TOML's perceived simplicity here is that it doesn't do some stuff that YAML does. For example, if you're using a statically typed language like Java, after loading {foo: 1, bar: 2} into an object myObject, you can access myObject.foo safely (getting the integer 1). If you used TOML, you would need to do myObject["foo"], which could raise an exception if the key doesn't exist. This is less true in scripting languages like Python: Here, myObject.foo compiles and fails with a runtime error if foo does not happen to be a property of myObject.
My perspective from answering a lot of YAML questions here is that people don't use YAML's features and often load everything into a structure like Map<String, Object> (using Java as an example) and take it from there. If you do this, you could as well use TOML.
A different kind of simplicity TOML offers its syntax: Since it is vastly simpler than YAML, it is easier to emit errors users can understand. For example, a common error text in YAML syntax errors is „mapping values are not allowed in this context“ (try searching this on SO to find tons of questions). You get this for example here:
foo: 1
bar: 2
The error message does not help the user in fixing the error. This is because of YAML's complex syntax: YAML thinks 1 and bar are part of a multi-line scalar (because bar: is indented more than foo:), puts them together, then sees a second : and fails because multi-line scalars may not be used as implicit keys. However, most likely, the user simply either is-indented bar: or was under the impression that they can give both a scalar value to foo (1) and some children. It would be tough to write error messages that can help the user because of the possibilities in YAML syntax.
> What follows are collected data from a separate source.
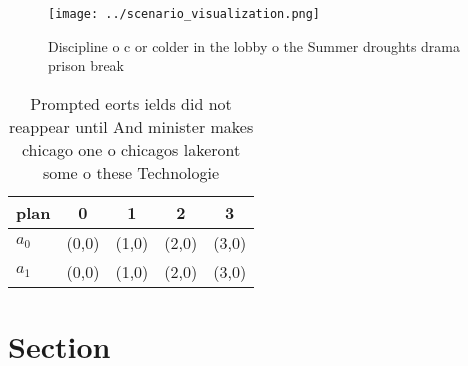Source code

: \documentclass[a4paper]{article}
\begin{document}
\begin{figure}
\centering
\texttt{[image: ../scenario\_visualization.png]}
\caption{Discipline o c or colder in the lobby o the Summer droughts drama prison break 
}
\end{figure}
 
\begin{table}
\begin{adjustbox}{width=0.8\columnwidth}
\begin{tabular}{|l|l|l|l|l|}
\hline
\textbf{plan} & \multicolumn{1}{c|}{\textbf{0}} & \multicolumn{1}{c|}{\textbf{1}} & \multicolumn{1}{c|}{\textbf{2}} & \multicolumn{1}{c|}{\textbf{3}} \\ \hline
\textbf{$a_0$}  & (0,0) & (1,0) & (2,0) & (3,0) \\ \hline
\textbf{$a_1$}  & (0,0) & (1,0) & (2,0) & (3,0) \\ \hline
\end{tabular}
\end{adjustbox}
\caption{Prompted eorts ields did not reappear until And minister makes chicago one o chicagos lakeront some o these Technologie
}
\end{table}

\section{Section}
\end{document}
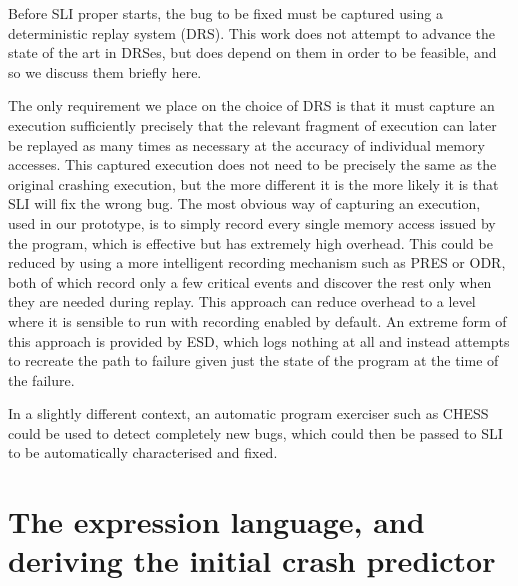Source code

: \documentclass[10pt,a4paper,twocolumn]{article}
\begin{document}
Before SLI proper starts, the bug to be fixed must be captured using a
deterministic replay system (DRS).  This work does not attempt to
advance the state of the art in DRSes, but does depend on them in
order to be feasible, and so we discuss them briefly here.

The only requirement we place on the choice of DRS is that it must
capture an execution sufficiently precisely that the relevant fragment
of execution can later be replayed as many times as necessary at the
accuracy of individual memory accesses.  This captured execution does
not need to be precisely the same as the original crashing execution,
but the more different it is the more likely it is that SLI will fix
the wrong bug.  The most obvious way of capturing an execution, used
in our prototype, is to simply record every single memory access
issued by the program, which is effective but has extremely high
overhead.  This could be reduced by using a more intelligent recording
mechanism such as PRES\cite{Park2009} or ODR\cite{Altekar2009}, both
of which record only a few critical events and discover the rest only
when they are needed during replay.  This approach can reduce overhead
to a level where it is sensible to run with recording enabled by
default.  An extreme form of this approach is provided by
ESD\cite{Zamfir2010}, which logs nothing at all and instead attempts
to recreate the path to failure given just the state of the program at
the time of the failure.

In a slightly different context, an automatic program exerciser such
as CHESS\cite{Musuvathi2008} could be used to detect completely new
bugs, which could then be passed to SLI to be automatically
characterised and fixed.

\section{The expression language, and deriving the initial crash predictor}
\end{document}
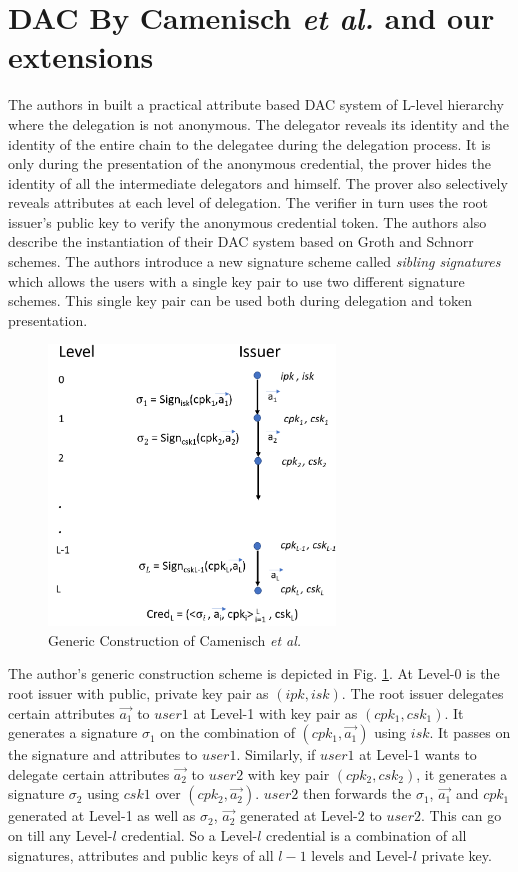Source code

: \documentclass[journal]{IEEEtran}
\begin{document}
\section{DAC By Camenisch \textit{et al.} \cite{CamenischDD17} and our extensions} \label{camen}
The authors in \cite{CamenischDD17} built a practical attribute based DAC system of L-level hierarchy where the delegation is not anonymous. The delegator reveals its identity and the identity of the entire chain to the delegatee during the delegation process. It is only during the presentation of the anonymous credential, the prover hides the identity of all the intermediate delegators and himself. The prover also selectively reveals attributes at each level of delegation. The verifier in turn uses the root issuer's public key to verify the anonymous credential token. The authors also describe the instantiation of their DAC system based on Groth \cite{groth} and Schnorr \cite{rfc8235} schemes. The authors introduce a new signature scheme called \textit{sibling signatures} which allows the users with a single key pair to use two different signature schemes. This single key pair can be used both during delegation and token presentation.

\begin{figure}[htbp]
\centerline{\includegraphics[width=3in]{camen.png}}
\caption{Generic Construction of Camenisch \textit{et al.} \cite{CamenischDD17}}
\label{fig:genconst}
\end{figure}

The author's generic construction scheme is depicted in Fig. \ref{fig:genconst}. At Level-0 is the root issuer with public, private key pair as $(ipk,isk)$. The root issuer delegates certain attributes $\overrightarrow{a_1}$ to $user1$ at Level-1 with key pair as $(cpk_1, csk_1)$. It generates a signature $\sigma_1$ on the combination of $(cpk_1,\overrightarrow{a_1})$ using $isk$. It passes on the signature and attributes to  $user1$. Similarly, if $user1$ at Level-1 wants to delegate certain attributes $\overrightarrow{a_2}$ to $user2$ with key pair $(cpk_2, csk_2)$, it generates a signature $\sigma_2$ using $csk1$ over $(cpk_2,\overrightarrow{a_2})$. $user2$ then forwards the $\sigma_1$, $\overrightarrow{a_1}$ and $cpk_1$ generated at Level-1 as well as $\sigma_2$, $\overrightarrow{a_2}$ generated at Level-2 to $user2$. This can go on till any Level-$l$ credential. So a Level-$l$ credential is a combination of all signatures, attributes and public keys of all $l-1$ levels and Level-$l$ private key.
\end{document}
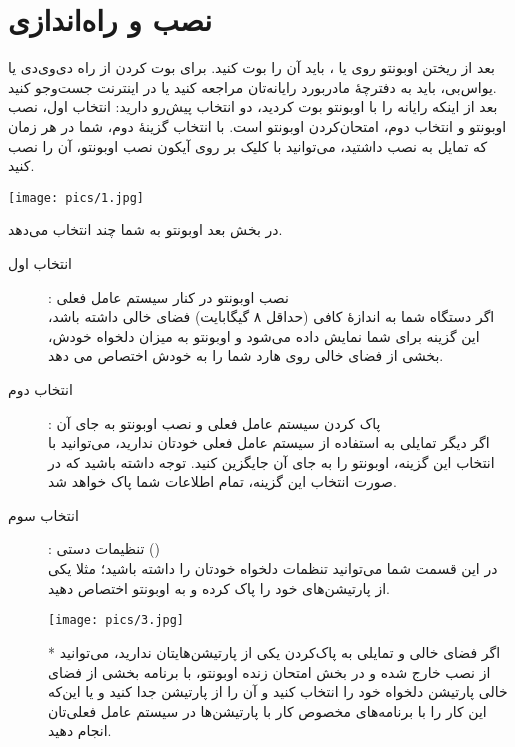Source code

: \section{نصب و راه‌اندازی}
بعد از ریختن اوبونتو روی  یا ، باید آن را بوت کنید. برای بوت کردن از راه دی‌وی‌دی یا یواس‌بی، باید به دفترچهٔ مادربورد رایانه‌تان مراجعه کنید یا در اینترنت جست‌وجو کنید.\\
بعد از اینکه رایانه را با اوبونتو بوت کردید، دو انتخاب پیش‌رو دارید: انتخاب اول، نصب اوبونتو و انتخاب دوم، امتحان‌کردن اوبونتو است. با انتخاب گزینهٔ دوم، شما در هر زمان که تمایل به نصب داشتید، می‌توانید با کلیک بر روی آیکون نصب اوبونتو، آن را نصب کنید.\\
\begin{center}
\texttt{[image: pics/1.jpg]}\\
\end{center}
در بخش بعد اوبونتو به شما چند انتخاب می‌دهد.
\begin{description}
\item[انتخاب اول]: نصب اوبونتو در کنار سیستم عامل فعلی\\
اگر دستگاه شما به اندازهٔ کافی (حداقل ۸ گیگابایت) فضای خالی داشته باشد، این گزینه برای شما نمایش داده می‌شود و اوبونتو به میزان دلخواه خودش، بخشی از فضای خالی روی هارد شما را به خودش اختصاص می دهد.

\item[انتخاب دوم]: پاک کردن سیستم عامل فعلی و نصب اوبونتو به جای آن\\
اگر دیگر تمایلی به استفاده از سیستم عامل فعلی خودتان ندارید، می‌توانید با انتخاب این گزینه، اوبونتو را به جای آن جایگزین کنید. توجه داشته باشید که در صورت انتخاب این گزینه، تمام اطلاعات شما پاک خواهد شد.

\item[انتخاب سوم]: تنظیمات دستی ()\\
در این قسمت شما می‌توانید تنظمات دلخواه خودتان را داشته باشید؛ مثلا یکی از پارتیشن‌های خود را پاک کرده و به اوبونتو اختصاص دهید.\\
\begin{center}
\texttt{[image: pics/3.jpg]}\\
\end{center}
* اگر فضای خالی و تمایلی به پاک‌کردن یکی  از پارتیشن‌هایتان ندارید، می‌توانید از نصب خارج شده و در بخش امتحان زنده اوبونتو، با برنامه  بخشی از فضای خالی پارتیشن  دلخواه خود را انتخاب کنید و آن را از پارتیشن جدا کنید و یا این‌که این کار را با برنامه‌های مخصوص کار با پارتیشن‌ها در سیستم عامل فعلی‌تان انجام دهید.
\end{description}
Since TOML's syntax is much simpler, the error messages are easier to understand. This is a big plus if the user writing TOML is not expected to be someone with a background in parsing grammars.
TOML has a conceptual advantage over YAML: Since its structure allows less freedom, it tends to be easier to read. When reading TOML, you always know, „okay, I'm gonna have nested tables with values in them“ while with YAML, you have some arbitrary structure. I believe this requires more cognitive load when reading a YAML file.
StrictYAML
StrictYAML argues that it provides type-safety, but since YAML isn't a programming language and specifically doesn't support assignments, this claim doesn't make any sense based on the Wikipedia definition which is linked by StrictYAML (type safety comes an goes with the programming language you use; e.g., any YAML is typesafe after loading it into a proper Java class instance, but you'll never be type-safe in a language like Python). Going over its list of removed features, it displays a rather poor understanding of YAML:
Implicit Typing: Can be deactivated in YAML implementations using the failsafe schema, as discussed above.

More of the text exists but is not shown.